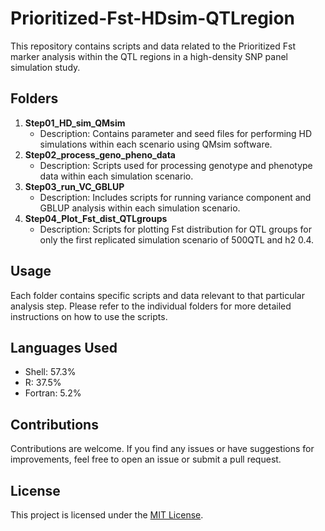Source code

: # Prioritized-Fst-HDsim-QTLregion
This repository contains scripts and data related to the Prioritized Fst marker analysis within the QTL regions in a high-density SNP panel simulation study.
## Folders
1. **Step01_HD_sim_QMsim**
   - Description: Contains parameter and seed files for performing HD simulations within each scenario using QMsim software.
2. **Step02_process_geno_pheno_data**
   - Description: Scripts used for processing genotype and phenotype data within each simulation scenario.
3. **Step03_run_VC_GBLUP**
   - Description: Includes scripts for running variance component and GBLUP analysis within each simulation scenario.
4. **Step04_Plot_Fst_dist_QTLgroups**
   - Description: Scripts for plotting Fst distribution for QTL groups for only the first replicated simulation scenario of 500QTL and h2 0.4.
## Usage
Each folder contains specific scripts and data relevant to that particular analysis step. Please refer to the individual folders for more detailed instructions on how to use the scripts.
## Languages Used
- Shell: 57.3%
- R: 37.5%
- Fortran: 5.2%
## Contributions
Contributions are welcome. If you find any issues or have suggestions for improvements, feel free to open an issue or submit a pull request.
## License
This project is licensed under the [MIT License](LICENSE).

* * *

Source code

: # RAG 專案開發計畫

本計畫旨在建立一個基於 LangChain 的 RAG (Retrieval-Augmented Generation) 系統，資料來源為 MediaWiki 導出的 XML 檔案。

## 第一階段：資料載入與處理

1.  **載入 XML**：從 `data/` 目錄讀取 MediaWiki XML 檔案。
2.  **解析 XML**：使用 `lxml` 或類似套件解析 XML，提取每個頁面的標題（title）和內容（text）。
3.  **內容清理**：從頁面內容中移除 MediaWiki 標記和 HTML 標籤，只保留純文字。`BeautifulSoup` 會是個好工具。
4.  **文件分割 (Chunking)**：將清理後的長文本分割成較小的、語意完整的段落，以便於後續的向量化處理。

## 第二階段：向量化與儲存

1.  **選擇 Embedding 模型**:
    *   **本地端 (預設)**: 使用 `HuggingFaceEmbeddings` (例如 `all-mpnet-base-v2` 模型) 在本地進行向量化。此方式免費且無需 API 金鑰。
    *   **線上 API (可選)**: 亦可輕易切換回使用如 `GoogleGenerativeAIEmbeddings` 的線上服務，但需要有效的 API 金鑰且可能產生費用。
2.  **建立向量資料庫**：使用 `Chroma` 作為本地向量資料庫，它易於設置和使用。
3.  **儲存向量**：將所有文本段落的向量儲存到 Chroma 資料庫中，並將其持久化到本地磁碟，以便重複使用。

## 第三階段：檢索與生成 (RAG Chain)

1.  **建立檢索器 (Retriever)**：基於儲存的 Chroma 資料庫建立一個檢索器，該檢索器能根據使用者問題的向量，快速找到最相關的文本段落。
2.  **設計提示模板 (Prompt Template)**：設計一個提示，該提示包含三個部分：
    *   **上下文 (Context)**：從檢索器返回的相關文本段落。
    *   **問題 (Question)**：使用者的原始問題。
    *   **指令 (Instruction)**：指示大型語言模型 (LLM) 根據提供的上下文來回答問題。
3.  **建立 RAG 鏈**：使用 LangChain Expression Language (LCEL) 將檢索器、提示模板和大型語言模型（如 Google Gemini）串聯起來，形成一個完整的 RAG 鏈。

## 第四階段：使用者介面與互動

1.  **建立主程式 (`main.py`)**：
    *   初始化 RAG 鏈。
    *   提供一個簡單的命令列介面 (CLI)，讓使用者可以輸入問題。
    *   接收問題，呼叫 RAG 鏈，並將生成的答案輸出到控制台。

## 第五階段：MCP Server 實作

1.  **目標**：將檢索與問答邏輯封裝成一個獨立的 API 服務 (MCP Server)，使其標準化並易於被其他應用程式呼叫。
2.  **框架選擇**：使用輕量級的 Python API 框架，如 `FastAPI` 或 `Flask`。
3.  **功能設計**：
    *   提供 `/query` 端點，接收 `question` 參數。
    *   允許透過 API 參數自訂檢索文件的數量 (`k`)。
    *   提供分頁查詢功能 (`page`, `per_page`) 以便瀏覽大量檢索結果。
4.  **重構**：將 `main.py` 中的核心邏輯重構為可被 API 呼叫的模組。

--

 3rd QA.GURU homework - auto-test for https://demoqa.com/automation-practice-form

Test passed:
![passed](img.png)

● Assigned task
After locating the line with "- Shell: 57.3%" above, return that line and every later line through the one with "This project is", word for word and with nothing else.

● Problem solution
- Shell: 57.3%
- R: 37.5%
- Fortran: 5.2%
## Contributions
Contributions are welcome. If you find any issues or have suggestions for improvements, feel free to open an issue or submit a pull request.
## License
This project is licensed under the [MIT License](LICENSE).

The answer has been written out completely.